Available data -
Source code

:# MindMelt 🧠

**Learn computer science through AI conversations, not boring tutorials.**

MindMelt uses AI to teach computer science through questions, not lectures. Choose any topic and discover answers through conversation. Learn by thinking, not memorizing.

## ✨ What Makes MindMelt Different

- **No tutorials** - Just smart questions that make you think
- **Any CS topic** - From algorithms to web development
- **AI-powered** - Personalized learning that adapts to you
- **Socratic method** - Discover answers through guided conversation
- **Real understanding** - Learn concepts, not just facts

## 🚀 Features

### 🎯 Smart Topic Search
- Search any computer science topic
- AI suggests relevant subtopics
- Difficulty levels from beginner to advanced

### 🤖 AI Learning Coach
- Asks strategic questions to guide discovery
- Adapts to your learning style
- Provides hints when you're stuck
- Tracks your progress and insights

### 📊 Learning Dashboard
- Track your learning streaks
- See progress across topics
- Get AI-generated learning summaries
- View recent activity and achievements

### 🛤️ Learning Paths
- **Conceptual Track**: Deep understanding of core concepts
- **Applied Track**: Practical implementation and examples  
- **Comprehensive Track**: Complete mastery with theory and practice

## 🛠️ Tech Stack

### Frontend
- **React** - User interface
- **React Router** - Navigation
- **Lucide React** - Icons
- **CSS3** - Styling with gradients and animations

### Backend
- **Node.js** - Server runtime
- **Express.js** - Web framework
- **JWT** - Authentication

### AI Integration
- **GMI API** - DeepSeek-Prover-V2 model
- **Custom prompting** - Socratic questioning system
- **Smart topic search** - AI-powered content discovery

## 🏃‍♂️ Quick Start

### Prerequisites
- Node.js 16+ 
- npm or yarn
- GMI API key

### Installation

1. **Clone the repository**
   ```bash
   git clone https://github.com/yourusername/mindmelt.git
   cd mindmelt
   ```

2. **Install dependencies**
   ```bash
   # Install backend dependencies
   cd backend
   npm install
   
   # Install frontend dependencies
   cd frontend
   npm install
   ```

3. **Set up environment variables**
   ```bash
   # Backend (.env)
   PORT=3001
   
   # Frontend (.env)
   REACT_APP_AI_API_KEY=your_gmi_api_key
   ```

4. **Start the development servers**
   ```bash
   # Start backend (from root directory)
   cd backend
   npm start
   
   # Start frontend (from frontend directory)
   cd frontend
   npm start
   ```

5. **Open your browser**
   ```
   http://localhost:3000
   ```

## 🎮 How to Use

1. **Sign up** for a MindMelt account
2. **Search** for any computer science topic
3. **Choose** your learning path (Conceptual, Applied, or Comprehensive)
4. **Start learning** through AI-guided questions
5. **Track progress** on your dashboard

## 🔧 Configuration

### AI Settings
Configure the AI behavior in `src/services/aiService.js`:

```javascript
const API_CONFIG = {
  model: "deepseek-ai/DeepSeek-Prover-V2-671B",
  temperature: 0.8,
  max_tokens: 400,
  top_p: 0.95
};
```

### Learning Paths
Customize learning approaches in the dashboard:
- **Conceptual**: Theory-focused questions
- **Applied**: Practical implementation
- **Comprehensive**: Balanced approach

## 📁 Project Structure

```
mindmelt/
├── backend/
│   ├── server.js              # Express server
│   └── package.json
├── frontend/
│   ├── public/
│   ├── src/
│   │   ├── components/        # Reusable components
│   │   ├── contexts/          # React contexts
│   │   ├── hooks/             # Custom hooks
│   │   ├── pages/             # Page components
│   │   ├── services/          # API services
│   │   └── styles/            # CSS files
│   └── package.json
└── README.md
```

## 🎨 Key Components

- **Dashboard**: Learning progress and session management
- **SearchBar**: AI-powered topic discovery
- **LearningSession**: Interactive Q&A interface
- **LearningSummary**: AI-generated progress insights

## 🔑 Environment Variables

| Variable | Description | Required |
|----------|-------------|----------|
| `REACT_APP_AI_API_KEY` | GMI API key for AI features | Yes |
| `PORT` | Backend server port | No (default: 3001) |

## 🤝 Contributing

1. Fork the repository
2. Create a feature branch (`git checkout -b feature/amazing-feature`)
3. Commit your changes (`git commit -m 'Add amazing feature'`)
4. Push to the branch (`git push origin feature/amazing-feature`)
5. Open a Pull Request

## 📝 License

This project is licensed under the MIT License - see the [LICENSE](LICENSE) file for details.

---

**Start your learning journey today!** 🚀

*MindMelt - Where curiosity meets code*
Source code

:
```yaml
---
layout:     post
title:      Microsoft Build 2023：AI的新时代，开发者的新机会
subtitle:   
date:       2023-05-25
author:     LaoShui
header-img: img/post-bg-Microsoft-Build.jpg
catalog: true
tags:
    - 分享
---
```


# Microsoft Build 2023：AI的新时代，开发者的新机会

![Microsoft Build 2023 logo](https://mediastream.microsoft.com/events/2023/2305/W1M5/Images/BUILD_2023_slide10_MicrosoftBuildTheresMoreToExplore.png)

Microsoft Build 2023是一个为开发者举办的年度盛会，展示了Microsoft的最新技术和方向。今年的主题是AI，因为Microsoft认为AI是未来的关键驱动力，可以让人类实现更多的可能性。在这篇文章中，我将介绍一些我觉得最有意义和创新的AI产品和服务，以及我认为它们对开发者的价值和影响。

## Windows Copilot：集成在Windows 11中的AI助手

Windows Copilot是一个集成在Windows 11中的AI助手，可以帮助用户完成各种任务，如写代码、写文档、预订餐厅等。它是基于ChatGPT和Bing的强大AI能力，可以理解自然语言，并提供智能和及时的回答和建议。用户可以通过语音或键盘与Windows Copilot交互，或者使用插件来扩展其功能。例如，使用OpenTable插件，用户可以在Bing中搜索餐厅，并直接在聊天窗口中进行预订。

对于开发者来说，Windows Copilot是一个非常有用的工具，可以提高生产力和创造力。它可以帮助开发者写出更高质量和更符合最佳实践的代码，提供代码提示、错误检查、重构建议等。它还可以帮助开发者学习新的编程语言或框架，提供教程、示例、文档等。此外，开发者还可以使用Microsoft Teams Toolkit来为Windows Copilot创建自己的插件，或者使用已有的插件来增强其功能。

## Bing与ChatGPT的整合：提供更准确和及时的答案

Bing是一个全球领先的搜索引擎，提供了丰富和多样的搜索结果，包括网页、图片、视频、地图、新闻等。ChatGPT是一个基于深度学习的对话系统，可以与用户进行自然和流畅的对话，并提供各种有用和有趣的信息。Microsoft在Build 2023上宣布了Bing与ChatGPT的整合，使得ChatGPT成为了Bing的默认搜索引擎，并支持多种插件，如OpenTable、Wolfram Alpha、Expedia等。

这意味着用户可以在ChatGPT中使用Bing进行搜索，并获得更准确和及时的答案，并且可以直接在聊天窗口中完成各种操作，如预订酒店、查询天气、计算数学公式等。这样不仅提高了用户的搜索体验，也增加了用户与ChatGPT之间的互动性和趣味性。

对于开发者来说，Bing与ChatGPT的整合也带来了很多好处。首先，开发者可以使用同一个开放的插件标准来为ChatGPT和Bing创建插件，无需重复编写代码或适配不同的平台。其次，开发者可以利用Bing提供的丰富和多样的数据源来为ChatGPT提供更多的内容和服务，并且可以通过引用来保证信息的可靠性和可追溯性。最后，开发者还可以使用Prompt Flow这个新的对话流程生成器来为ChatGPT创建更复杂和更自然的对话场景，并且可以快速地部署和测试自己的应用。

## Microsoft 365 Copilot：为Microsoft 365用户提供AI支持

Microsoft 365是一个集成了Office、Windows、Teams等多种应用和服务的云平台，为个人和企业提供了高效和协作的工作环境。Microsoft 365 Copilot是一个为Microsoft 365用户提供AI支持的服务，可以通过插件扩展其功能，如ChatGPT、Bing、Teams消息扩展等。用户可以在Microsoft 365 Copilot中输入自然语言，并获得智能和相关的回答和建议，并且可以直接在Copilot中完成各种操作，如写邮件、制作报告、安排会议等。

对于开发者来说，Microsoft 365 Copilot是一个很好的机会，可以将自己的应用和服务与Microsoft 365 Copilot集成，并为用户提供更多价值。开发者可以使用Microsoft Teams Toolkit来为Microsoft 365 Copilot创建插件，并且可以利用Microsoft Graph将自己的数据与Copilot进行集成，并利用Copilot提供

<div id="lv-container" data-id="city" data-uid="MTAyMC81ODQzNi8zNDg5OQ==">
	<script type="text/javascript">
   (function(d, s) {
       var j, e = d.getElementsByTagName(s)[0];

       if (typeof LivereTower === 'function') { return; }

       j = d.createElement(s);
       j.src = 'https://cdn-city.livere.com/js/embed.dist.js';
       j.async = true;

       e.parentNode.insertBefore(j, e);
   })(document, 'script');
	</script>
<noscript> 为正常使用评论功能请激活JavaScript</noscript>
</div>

Problem to work on -
Output, from the data above, the lines from the line with "- **Conceptual Track**: Deep" to the line with "- **React Router** - Navigation" exactly as they stand, both ends included and nothing else.

Solution to this problem -
- **Conceptual Track**: Deep understanding of core concepts
- **Applied Track**: Practical implementation and examples  
- **Comprehensive Track**: Complete mastery with theory and practice

## 🛠️ Tech Stack

### Frontend
- **React** - User interface
- **React Router** - Navigation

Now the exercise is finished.